(EXTRACTED RECORDS Opens)

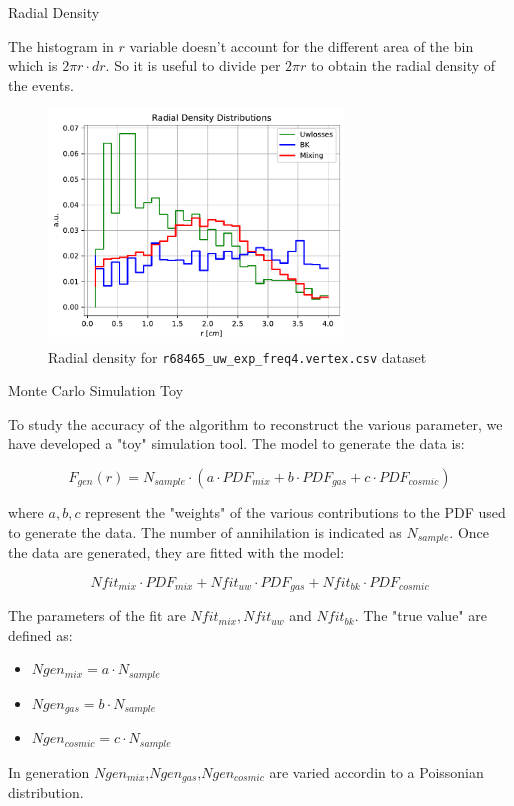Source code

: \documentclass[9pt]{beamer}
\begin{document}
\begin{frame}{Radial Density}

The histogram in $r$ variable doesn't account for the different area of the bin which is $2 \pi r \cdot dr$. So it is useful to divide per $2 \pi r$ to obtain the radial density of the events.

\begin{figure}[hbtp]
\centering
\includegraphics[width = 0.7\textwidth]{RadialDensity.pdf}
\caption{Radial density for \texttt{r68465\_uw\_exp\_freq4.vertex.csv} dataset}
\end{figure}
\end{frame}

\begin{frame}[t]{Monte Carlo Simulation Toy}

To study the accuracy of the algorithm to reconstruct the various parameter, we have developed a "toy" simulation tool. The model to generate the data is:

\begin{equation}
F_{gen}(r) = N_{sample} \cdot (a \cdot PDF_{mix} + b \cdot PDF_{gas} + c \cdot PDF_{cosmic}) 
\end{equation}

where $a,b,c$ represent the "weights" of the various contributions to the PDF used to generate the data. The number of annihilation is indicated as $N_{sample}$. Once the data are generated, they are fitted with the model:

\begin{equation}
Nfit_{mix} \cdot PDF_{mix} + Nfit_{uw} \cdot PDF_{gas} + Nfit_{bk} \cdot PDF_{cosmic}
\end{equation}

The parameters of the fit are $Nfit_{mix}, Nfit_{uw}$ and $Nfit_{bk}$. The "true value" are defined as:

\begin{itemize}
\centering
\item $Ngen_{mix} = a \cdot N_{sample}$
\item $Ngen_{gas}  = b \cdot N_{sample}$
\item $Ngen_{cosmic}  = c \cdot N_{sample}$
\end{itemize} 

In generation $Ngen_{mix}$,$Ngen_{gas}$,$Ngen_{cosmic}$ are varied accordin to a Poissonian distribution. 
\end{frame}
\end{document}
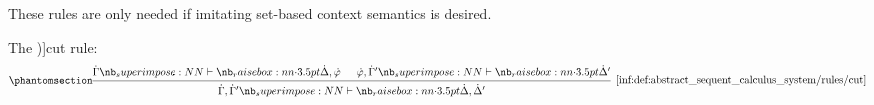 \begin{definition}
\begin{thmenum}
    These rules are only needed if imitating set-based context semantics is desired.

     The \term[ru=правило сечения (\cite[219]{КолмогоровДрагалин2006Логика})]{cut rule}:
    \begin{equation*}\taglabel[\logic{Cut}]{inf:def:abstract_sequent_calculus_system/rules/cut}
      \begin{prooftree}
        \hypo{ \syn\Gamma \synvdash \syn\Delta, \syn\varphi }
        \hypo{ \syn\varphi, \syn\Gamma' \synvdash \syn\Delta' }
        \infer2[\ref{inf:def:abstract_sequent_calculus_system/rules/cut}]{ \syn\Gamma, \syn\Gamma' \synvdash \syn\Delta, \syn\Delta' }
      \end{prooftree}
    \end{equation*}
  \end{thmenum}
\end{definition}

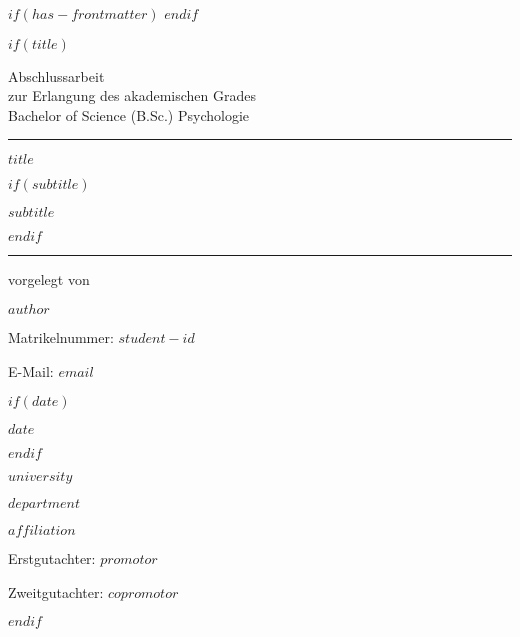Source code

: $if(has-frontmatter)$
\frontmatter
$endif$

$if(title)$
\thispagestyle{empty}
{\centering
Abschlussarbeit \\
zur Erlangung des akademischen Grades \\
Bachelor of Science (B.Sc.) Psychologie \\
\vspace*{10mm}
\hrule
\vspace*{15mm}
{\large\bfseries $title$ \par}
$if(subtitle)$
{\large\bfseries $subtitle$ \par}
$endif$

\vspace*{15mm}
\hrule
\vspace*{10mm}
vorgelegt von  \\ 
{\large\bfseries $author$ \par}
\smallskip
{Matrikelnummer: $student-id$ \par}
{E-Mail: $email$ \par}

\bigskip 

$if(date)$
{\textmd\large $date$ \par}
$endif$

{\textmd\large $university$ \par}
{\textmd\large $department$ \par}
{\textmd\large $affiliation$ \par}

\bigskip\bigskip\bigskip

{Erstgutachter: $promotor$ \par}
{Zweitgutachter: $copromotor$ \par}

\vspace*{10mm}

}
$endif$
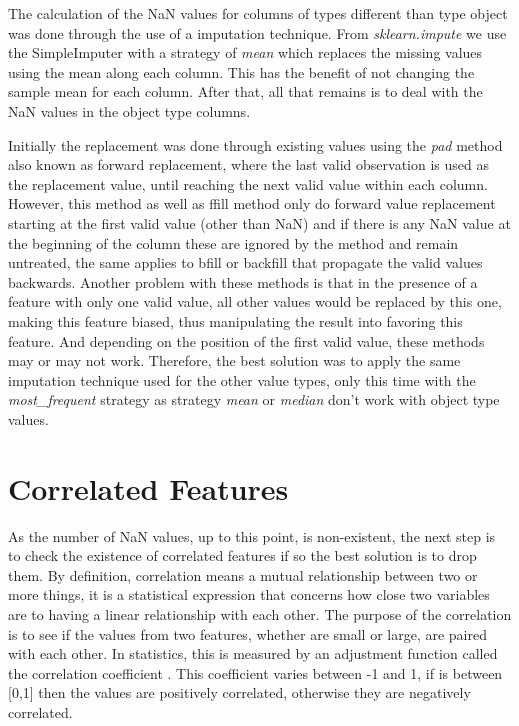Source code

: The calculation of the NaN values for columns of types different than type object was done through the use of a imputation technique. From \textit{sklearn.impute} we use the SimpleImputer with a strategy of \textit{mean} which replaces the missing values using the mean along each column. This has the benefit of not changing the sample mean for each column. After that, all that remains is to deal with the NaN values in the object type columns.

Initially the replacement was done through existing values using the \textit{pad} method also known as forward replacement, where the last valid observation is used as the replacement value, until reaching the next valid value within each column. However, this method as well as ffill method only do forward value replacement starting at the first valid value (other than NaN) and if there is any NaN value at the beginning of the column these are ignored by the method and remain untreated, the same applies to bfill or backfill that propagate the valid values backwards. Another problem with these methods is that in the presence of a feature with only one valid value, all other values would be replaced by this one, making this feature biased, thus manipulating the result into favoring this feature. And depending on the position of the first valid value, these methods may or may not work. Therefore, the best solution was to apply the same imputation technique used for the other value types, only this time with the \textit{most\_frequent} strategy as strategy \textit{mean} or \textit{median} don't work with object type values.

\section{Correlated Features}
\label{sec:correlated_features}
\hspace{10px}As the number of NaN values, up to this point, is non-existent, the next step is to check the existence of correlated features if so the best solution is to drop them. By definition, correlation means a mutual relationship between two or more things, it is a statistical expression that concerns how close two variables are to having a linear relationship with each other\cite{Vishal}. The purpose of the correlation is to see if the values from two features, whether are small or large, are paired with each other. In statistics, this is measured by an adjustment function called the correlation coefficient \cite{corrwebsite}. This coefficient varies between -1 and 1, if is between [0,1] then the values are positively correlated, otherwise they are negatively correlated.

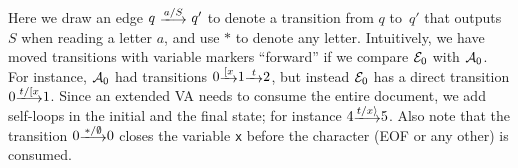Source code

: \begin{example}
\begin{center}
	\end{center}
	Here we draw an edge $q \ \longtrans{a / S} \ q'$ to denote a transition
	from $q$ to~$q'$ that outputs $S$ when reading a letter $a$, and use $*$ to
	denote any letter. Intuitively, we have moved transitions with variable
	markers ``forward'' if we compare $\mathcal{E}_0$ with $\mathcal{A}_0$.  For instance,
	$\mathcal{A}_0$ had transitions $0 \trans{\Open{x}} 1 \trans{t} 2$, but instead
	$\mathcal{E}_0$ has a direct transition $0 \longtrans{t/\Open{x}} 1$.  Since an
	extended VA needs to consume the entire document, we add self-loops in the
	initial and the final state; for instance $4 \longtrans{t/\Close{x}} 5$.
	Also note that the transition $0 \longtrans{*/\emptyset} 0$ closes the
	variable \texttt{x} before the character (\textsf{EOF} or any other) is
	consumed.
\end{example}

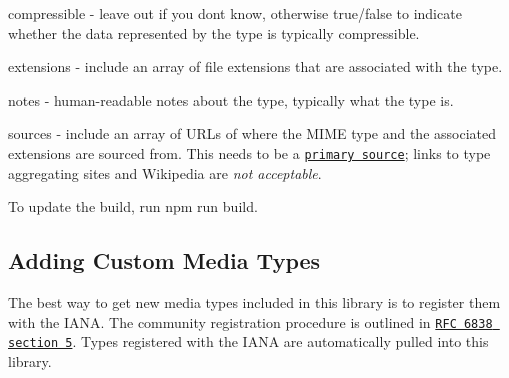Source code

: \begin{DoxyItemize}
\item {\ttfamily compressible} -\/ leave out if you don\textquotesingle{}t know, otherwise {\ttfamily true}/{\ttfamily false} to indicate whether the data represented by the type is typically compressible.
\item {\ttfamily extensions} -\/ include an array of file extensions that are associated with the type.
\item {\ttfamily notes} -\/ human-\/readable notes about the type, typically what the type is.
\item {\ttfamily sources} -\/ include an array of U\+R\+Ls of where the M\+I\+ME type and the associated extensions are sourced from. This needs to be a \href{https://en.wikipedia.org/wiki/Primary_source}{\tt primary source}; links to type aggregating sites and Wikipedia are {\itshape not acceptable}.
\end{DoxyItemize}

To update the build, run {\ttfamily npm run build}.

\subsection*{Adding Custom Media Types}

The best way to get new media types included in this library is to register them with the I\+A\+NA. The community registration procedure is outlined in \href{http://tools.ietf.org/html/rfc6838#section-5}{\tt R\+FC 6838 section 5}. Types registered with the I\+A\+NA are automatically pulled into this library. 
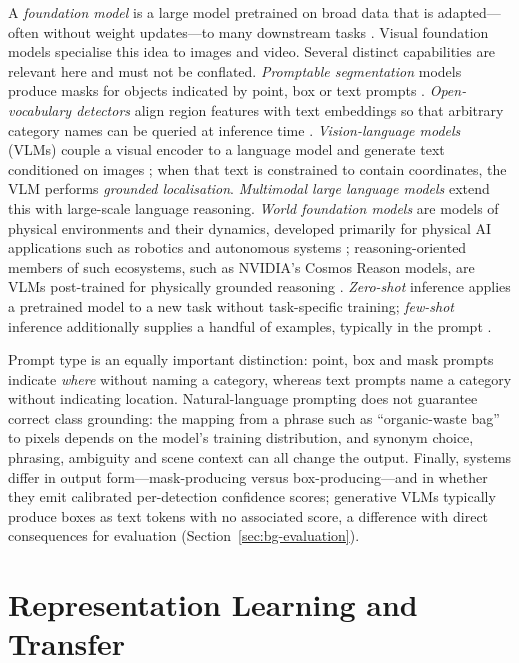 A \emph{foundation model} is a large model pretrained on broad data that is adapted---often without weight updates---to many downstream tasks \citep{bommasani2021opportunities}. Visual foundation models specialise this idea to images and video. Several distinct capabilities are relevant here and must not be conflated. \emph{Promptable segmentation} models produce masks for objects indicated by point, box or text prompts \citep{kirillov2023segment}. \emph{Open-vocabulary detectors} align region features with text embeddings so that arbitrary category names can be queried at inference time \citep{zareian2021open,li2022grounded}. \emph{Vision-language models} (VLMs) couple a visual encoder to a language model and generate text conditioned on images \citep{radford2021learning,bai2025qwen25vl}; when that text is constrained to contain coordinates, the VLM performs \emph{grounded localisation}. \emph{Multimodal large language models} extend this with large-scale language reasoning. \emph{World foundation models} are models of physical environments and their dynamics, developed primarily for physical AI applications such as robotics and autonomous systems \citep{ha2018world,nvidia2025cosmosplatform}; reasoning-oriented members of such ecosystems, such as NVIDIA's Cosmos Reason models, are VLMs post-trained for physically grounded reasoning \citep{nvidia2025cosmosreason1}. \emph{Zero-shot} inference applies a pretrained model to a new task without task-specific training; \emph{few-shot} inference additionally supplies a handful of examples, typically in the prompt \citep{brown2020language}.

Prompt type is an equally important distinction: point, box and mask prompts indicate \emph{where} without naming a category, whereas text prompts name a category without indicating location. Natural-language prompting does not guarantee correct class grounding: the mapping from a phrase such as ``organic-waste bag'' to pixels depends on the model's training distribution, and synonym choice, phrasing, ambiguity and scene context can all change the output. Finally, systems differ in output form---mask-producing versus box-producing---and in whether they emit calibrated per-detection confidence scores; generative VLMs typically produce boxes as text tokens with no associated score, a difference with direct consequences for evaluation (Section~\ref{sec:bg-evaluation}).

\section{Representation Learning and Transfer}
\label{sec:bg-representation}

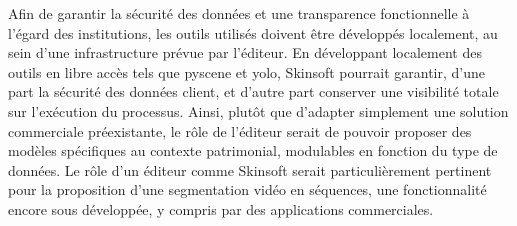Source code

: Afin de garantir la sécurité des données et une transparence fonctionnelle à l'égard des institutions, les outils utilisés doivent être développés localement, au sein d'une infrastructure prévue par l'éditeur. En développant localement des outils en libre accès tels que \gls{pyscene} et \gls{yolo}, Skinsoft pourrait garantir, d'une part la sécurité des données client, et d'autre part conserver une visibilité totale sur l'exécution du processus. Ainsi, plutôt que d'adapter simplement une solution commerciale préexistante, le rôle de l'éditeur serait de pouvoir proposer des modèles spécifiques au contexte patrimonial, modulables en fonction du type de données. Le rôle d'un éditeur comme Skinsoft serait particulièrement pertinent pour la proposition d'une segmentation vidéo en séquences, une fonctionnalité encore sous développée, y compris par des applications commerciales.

(EXTRACTED RECORDS Closes)

* _EXERCISE DIRECTIONS_
Within the material, how many lines hold "mathcal"? Say only the number.

* _TASK RESULT_
3